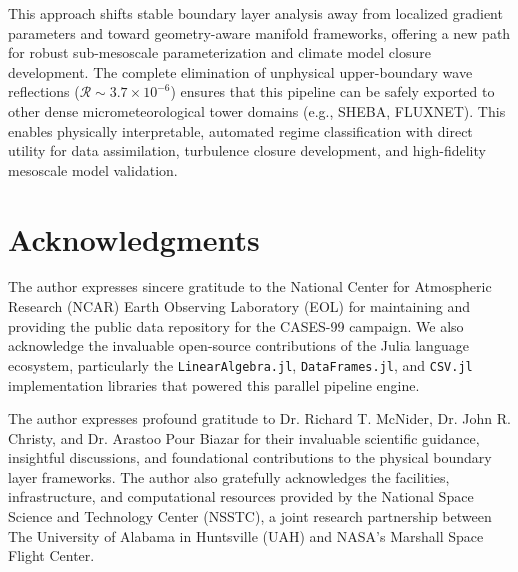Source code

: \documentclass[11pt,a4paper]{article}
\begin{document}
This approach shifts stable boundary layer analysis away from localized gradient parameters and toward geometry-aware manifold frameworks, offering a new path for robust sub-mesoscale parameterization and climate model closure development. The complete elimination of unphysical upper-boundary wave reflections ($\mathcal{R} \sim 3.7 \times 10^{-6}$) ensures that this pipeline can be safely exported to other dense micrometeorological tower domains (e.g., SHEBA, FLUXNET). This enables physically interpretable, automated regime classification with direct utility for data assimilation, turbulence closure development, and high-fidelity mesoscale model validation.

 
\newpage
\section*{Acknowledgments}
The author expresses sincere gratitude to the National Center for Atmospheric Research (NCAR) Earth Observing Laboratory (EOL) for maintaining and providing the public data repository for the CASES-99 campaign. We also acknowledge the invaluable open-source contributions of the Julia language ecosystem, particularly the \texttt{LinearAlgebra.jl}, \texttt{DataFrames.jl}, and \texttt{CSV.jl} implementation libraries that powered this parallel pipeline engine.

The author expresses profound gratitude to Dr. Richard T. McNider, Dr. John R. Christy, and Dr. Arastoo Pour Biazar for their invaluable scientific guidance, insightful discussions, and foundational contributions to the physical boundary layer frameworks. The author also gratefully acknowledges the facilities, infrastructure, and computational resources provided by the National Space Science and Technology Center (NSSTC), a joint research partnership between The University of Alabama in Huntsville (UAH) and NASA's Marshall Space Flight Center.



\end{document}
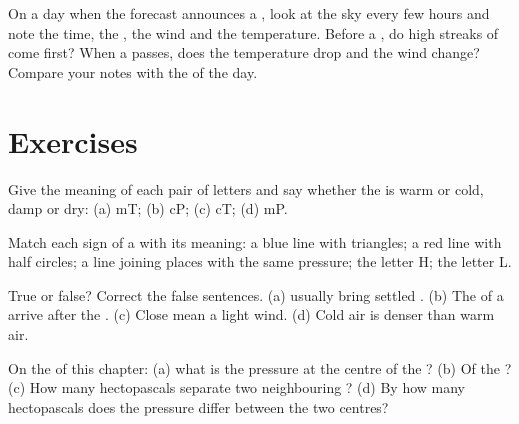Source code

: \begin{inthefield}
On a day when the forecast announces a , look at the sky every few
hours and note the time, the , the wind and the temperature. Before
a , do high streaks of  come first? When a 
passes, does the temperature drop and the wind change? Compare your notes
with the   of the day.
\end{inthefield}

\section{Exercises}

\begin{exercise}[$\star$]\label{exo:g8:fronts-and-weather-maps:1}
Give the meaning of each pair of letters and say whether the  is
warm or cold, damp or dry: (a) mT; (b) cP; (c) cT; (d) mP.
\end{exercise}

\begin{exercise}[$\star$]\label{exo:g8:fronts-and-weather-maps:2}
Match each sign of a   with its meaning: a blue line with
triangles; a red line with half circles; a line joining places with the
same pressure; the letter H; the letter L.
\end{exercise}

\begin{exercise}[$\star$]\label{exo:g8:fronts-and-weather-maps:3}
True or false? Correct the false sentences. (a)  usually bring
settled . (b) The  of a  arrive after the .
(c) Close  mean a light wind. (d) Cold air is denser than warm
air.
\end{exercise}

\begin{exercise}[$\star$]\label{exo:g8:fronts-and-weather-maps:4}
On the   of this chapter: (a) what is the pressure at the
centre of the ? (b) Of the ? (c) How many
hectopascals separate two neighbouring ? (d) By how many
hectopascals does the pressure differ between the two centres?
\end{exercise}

- THE PROBLEM -
From the line holding "True or false?" to the last line of the entries above, restate each line exactly; include both ends and omit everything else.

- EXERCISE OUTPUT -
True or false? Correct the false sentences. (a)  usually bring
settled . (b) The  of a  arrive after the .
(c) Close  mean a light wind. (d) Cold air is denser than warm
air.
\end{exercise}

\begin{exercise}[$\star$]\label{exo:g8:fronts-and-weather-maps:4}
On the   of this chapter: (a) what is the pressure at the
centre of the ? (b) Of the ? (c) How many
hectopascals separate two neighbouring ? (d) By how many
hectopascals does the pressure differ between the two centres?
\end{exercise}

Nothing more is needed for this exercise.